■ **Your instructions**
Set down exactly, from the records below, the line with "Inoltre, cerca di" through the line with "#### Fornirete le camere per gli ospiti?", and nothing else.

::: Data records :::

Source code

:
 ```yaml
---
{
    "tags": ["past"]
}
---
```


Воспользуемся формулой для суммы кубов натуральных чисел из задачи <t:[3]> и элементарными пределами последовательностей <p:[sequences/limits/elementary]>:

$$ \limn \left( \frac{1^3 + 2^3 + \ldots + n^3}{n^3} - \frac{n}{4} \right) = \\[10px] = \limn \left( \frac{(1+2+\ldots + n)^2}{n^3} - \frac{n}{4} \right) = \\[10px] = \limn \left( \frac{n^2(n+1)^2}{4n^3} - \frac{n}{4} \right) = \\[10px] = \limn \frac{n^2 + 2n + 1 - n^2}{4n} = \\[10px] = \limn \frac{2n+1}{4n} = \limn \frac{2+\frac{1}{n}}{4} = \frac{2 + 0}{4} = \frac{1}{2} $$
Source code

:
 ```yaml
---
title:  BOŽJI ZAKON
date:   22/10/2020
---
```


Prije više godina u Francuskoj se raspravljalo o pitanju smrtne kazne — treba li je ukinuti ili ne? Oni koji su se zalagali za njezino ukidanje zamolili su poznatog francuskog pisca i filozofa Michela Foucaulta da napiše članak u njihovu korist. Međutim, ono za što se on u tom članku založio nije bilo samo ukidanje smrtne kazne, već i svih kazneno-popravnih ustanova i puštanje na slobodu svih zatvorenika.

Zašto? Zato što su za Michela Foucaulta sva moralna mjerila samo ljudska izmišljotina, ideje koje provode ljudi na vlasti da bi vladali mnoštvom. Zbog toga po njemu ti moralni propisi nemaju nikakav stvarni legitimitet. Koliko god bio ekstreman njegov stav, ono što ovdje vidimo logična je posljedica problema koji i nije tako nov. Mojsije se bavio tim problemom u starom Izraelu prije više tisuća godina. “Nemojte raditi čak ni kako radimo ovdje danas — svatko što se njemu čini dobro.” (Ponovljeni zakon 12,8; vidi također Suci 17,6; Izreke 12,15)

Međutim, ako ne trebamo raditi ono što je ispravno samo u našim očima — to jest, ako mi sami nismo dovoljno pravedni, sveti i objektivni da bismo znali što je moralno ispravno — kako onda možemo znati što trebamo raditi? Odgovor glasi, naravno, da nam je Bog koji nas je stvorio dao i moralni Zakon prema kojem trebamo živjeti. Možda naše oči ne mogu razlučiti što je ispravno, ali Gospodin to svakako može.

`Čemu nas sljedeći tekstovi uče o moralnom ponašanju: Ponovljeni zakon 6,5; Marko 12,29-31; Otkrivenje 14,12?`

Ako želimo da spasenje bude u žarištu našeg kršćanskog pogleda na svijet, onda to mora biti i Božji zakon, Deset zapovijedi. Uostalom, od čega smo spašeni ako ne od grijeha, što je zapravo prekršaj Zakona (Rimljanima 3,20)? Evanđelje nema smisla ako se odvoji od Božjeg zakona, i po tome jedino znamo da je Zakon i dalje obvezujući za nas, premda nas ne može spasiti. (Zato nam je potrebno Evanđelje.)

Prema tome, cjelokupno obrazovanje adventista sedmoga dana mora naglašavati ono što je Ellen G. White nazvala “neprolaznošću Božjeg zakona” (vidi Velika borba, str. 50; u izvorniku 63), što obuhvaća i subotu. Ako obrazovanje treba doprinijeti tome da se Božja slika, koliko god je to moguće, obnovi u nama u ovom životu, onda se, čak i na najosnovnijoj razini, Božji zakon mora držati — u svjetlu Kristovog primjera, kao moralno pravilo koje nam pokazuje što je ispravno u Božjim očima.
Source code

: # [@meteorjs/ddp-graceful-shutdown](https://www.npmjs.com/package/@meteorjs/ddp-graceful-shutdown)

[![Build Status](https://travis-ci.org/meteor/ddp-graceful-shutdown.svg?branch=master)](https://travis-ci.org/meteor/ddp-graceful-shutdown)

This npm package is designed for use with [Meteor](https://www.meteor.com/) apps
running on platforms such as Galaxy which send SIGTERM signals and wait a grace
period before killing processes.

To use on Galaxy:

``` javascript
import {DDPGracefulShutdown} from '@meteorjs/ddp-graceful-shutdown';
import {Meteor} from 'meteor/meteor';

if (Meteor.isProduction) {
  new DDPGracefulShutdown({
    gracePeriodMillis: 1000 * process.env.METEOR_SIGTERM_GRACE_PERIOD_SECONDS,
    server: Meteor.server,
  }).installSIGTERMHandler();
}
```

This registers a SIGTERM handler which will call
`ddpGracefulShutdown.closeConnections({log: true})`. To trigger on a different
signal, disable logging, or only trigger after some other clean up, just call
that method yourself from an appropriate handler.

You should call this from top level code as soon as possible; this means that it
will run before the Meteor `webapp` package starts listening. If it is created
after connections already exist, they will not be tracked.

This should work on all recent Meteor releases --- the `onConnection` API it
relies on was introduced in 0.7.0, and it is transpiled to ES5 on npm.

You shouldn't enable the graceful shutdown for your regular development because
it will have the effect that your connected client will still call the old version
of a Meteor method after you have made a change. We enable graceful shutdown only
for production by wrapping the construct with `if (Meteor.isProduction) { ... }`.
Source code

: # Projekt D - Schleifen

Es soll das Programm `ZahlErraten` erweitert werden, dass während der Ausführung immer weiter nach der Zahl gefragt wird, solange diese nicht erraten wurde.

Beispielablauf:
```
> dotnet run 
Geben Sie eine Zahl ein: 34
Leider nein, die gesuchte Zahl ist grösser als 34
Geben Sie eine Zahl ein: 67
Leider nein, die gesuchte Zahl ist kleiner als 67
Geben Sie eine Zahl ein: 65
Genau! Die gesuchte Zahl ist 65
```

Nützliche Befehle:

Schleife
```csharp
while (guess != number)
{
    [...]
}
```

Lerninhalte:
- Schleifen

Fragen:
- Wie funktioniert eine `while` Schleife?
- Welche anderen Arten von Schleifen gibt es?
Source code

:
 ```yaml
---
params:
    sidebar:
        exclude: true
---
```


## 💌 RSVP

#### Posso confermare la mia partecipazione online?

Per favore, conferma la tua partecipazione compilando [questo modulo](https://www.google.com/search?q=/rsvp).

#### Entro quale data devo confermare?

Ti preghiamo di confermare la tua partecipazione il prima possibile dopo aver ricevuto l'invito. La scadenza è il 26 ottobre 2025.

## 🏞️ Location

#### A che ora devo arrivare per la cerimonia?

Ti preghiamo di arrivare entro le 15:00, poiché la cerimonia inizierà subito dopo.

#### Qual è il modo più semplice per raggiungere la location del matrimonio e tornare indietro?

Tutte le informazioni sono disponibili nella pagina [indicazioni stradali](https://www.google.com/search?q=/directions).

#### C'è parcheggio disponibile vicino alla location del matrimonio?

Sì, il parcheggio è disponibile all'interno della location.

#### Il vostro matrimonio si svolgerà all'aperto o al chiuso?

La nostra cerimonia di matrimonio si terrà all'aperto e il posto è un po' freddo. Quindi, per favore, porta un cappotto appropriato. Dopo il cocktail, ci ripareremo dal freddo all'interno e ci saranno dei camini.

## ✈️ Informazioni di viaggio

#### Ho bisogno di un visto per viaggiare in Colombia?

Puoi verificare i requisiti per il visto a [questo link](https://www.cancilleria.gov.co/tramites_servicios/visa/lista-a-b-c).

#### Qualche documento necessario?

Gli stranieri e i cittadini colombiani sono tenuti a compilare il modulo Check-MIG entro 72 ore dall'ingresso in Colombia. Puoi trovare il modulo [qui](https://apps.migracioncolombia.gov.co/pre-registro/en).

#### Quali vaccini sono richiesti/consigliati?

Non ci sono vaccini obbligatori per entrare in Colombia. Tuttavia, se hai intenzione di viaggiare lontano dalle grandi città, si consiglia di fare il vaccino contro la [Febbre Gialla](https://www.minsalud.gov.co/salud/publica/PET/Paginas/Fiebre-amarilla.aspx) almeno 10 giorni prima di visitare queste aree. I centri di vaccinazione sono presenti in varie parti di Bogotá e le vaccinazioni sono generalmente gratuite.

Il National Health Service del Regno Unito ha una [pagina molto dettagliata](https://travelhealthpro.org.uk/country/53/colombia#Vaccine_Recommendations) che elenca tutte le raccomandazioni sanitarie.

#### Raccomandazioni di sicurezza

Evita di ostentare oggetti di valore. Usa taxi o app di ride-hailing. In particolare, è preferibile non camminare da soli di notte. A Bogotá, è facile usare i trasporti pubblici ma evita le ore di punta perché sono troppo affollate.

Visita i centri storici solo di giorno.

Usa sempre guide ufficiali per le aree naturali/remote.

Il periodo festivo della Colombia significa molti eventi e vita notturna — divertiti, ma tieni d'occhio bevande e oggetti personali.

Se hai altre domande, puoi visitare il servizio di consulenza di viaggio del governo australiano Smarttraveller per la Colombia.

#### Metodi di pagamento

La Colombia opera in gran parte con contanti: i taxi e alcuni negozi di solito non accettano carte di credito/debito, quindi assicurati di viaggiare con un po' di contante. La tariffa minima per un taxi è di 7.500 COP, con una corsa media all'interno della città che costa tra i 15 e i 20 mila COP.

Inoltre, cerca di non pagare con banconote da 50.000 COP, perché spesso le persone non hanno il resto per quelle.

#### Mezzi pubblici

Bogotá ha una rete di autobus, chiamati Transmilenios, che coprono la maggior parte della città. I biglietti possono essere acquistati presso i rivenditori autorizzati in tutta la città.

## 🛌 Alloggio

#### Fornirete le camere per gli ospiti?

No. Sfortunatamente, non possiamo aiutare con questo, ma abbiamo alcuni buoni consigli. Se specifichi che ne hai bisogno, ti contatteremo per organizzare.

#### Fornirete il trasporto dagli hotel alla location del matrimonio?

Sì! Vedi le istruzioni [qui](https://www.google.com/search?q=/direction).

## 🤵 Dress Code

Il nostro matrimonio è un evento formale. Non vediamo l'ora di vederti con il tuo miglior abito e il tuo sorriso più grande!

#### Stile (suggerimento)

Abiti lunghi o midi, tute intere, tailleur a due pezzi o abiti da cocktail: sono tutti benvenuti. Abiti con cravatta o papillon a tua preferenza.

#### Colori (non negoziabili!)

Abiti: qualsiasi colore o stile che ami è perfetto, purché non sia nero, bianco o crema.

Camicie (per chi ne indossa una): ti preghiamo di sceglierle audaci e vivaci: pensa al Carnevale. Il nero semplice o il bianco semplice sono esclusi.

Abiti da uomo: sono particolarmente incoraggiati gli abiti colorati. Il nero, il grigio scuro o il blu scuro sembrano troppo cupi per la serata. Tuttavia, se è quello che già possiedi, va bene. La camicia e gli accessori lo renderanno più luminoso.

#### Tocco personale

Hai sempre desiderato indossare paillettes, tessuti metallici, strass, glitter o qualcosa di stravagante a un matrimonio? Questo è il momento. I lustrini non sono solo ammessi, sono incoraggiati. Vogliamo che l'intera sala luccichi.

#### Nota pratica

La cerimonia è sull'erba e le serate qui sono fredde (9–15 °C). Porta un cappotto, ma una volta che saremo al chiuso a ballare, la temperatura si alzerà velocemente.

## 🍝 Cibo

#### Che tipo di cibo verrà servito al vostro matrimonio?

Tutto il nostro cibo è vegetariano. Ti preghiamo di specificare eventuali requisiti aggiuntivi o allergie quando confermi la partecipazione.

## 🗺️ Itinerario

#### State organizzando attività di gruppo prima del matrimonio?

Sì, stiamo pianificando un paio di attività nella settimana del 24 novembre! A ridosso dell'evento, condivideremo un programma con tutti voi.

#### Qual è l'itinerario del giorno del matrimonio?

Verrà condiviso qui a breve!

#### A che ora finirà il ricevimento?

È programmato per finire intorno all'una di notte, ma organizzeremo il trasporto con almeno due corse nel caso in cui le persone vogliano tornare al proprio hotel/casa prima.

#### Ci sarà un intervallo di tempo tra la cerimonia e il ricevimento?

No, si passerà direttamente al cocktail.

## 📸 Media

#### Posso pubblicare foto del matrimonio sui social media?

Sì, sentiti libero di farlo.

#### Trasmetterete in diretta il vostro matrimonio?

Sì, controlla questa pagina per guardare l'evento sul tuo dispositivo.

:::

■ **Result**
Inoltre, cerca di non pagare con banconote da 50.000 COP, perché spesso le persone non hanno il resto per quelle.

#### Mezzi pubblici

Bogotá ha una rete di autobus, chiamati Transmilenios, che coprono la maggior parte della città. I biglietti possono essere acquistati presso i rivenditori autorizzati in tutta la città.

## 🛌 Alloggio

#### Fornirete le camere per gli ospiti?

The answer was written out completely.